Der HSV-Tross wird am Dienstagvormittag um 10 Uhr vom Trainingsgelände Ochsenzoll Richtung Hildesheim aufbrechen, gegen Mittag wird wie auch schon beim Liga-Spiel das Parkhotel Berghölzchen aufgesucht. Nach einem abschließenden Videostudium geht es um 18 Uhr in die Halle 39.
Christian Fitzek, Sportliche Leiter des HSV, erwartet wie schon am Samstag in Melsungen ein Kampfspiel. „Auch gegen die Eintracht wird es darauf ankommen, den Kampf von der ersten Minute an aufzunehmen. Unsere Mannschaft hat in den letzten Auswärtsspielen gezeigt, dass sie dazu in der Lage ist. Wir fahren daher sehr optimistisch nach Hildesheim und wollen ins Viertelfinale einziehen.“
Im Gegensatz zum Hinspiel wird allerdings nicht mehr Valerij Gopin an der Seitenlinie des Aufsteigers stehen. Nach dem Trainerwechsel zum 41-jährigen Dänen Lars Walther, der bis dato den slowenischen Erstligisten Gorenje Velenje betreute, gab’s für die Eintracht erst einmal einen herben Dämpfer im Kampf um Klassenerhalt.
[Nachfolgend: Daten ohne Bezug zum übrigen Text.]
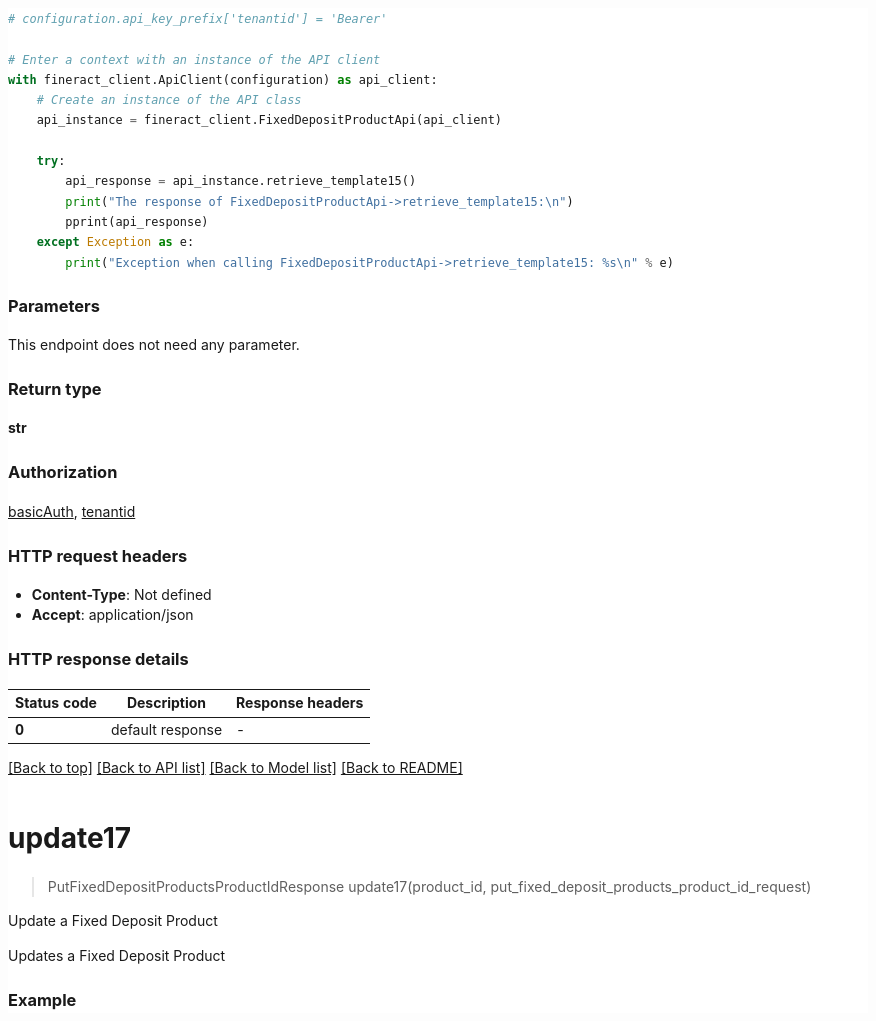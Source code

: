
 ```python
# configuration.api_key_prefix['tenantid'] = 'Bearer'

# Enter a context with an instance of the API client
with fineract_client.ApiClient(configuration) as api_client:
    # Create an instance of the API class
    api_instance = fineract_client.FixedDepositProductApi(api_client)

    try:
        api_response = api_instance.retrieve_template15()
        print("The response of FixedDepositProductApi->retrieve_template15:\n")
        pprint(api_response)
    except Exception as e:
        print("Exception when calling FixedDepositProductApi->retrieve_template15: %s\n" % e)
```



### Parameters

This endpoint does not need any parameter.

### Return type

**str**

### Authorization

[basicAuth](../README.md#basicAuth), [tenantid](../README.md#tenantid)

### HTTP request headers

 - **Content-Type**: Not defined
 - **Accept**: application/json

### HTTP response details

| Status code | Description | Response headers |
|-------------|-------------|------------------|
**0** | default response |  -  |

[[Back to top]](#) [[Back to API list]](../README.md#documentation-for-api-endpoints) [[Back to Model list]](../README.md#documentation-for-models) [[Back to README]](../README.md)

# **update17**
> PutFixedDepositProductsProductIdResponse update17(product_id, put_fixed_deposit_products_product_id_request)

Update a Fixed Deposit Product

Updates a Fixed Deposit Product

### Example
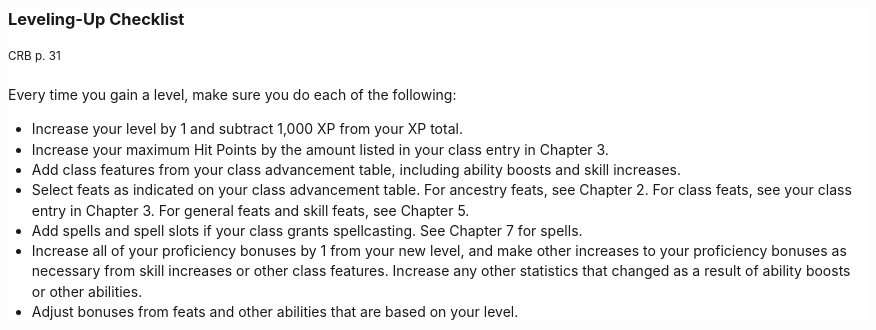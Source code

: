 ### Leveling-Up Checklist
<sup>CRB p. 31</sup>

Every time you gain a level, make sure you do each of the following:

- Increase your level by 1 and subtract 1,000 XP from your XP total.
- Increase your maximum Hit Points by the amount listed in your class entry in Chapter 3.
- Add class features from your class advancement table, including ability boosts and skill increases.
- Select feats as indicated on your class advancement table. For ancestry feats, see Chapter 2. For class feats, see your class entry in Chapter 3. For general feats and skill feats, see Chapter 5.
- Add spells and spell slots if your class grants spellcasting. See Chapter 7 for spells.
- Increase all of your proficiency bonuses by 1 from your new level, and make other increases to your proficiency bonuses as necessary from skill increases or other class features. Increase any other statistics that changed as a result of ability boosts or other abilities.
- Adjust bonuses from feats and other abilities that are based on your level.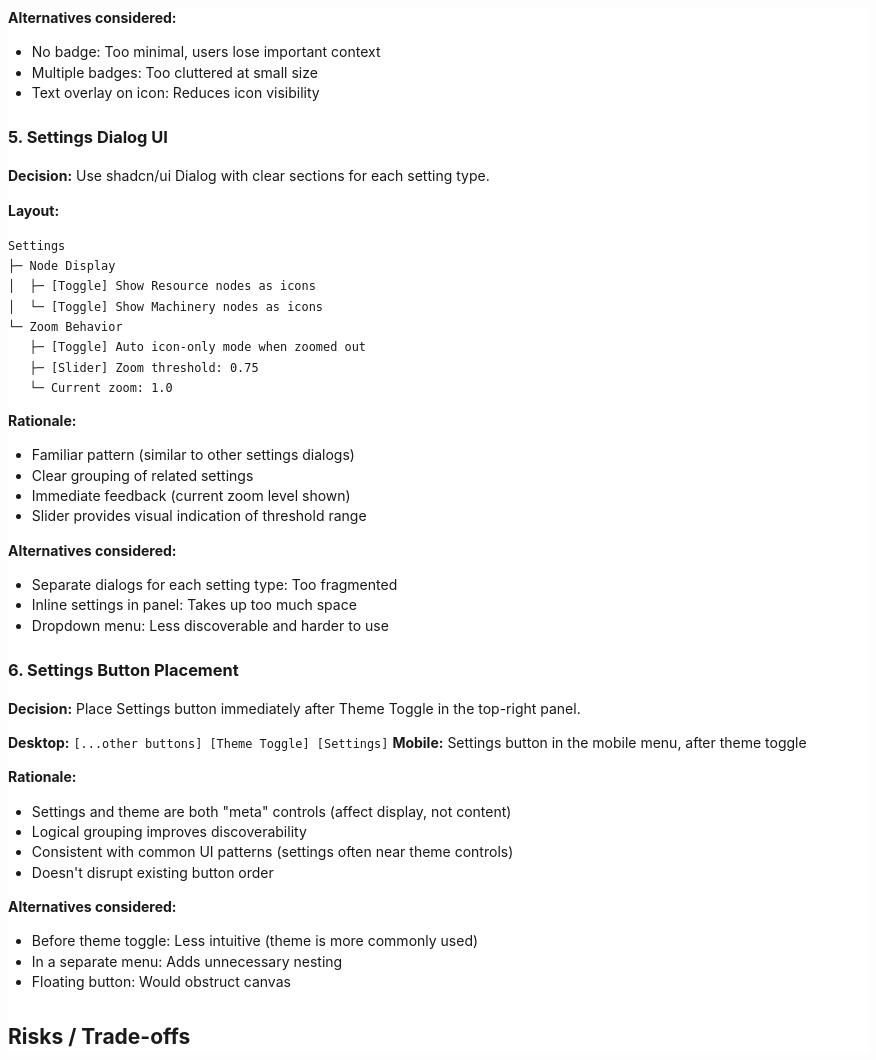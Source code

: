 **Alternatives considered:**

- No badge: Too minimal, users lose important context
- Multiple badges: Too cluttered at small size
- Text overlay on icon: Reduces icon visibility

### 5. Settings Dialog UI

**Decision:** Use shadcn/ui Dialog with clear sections for each setting type.

**Layout:**

```
Settings
├─ Node Display
│  ├─ [Toggle] Show Resource nodes as icons
│  └─ [Toggle] Show Machinery nodes as icons
└─ Zoom Behavior
   ├─ [Toggle] Auto icon-only mode when zoomed out
   ├─ [Slider] Zoom threshold: 0.75
   └─ Current zoom: 1.0
```

**Rationale:**

- Familiar pattern (similar to other settings dialogs)
- Clear grouping of related settings
- Immediate feedback (current zoom level shown)
- Slider provides visual indication of threshold range

**Alternatives considered:**

- Separate dialogs for each setting type: Too fragmented
- Inline settings in panel: Takes up too much space
- Dropdown menu: Less discoverable and harder to use

### 6. Settings Button Placement

**Decision:** Place Settings button immediately after Theme Toggle in the top-right panel.

**Desktop:** `[...other buttons] [Theme Toggle] [Settings]`
**Mobile:** Settings button in the mobile menu, after theme toggle

**Rationale:**

- Settings and theme are both "meta" controls (affect display, not content)
- Logical grouping improves discoverability
- Consistent with common UI patterns (settings often near theme controls)
- Doesn't disrupt existing button order

**Alternatives considered:**

- Before theme toggle: Less intuitive (theme is more commonly used)
- In a separate menu: Adds unnecessary nesting
- Floating button: Would obstruct canvas

## Risks / Trade-offs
Sein Punktspiel-Debüt am 12. November verlor Walther deutlich in der Halle 39 mit 22:29 gegen den Wilhelmshavener HV. Zurzeit liegt das Team mit 4:18 Zählern auf Rang 13 der Bundesliga-Tabelle. Für Aufsehen sorgten die Hildesheimer zu Saisonbeginn, als der große Favorit SG Kronau/Östringen mit 35:27 geschlagen wurde.
Mit dem Litauer Marius Kasmauskas und dem Russen Wjatscheslaw Gorpishin sowie dem Ex-Lemgoer Sven-Sören Christophersen, der zusammen mit Stefan Schröder am vergangenen Mittwoch für die DHB-Auswahl gegen Österreich auf dem Parkett stand und dort drei Tore warf, stehen gute Spieler in den Eintracht-Reihen. Routinier Sven Lakenmacher und Talent Rene Boese sind für die Tore von den Außenpositionen zuständig.
Allerdings hat Walther momentan Verletzungssorgen zu beklagen. Der Trainer musste in den letzten Tagen ohne Michael Thiede, Dennis Mathews und Marius Kasmauskas auskommen. Dennis Mathews zog sich einen doppelten Bänderriss zu, Michael Thiede erlitt einen Muskelfaserriss und Marius Kasmauskas laboriert an einer Rückenverletzung.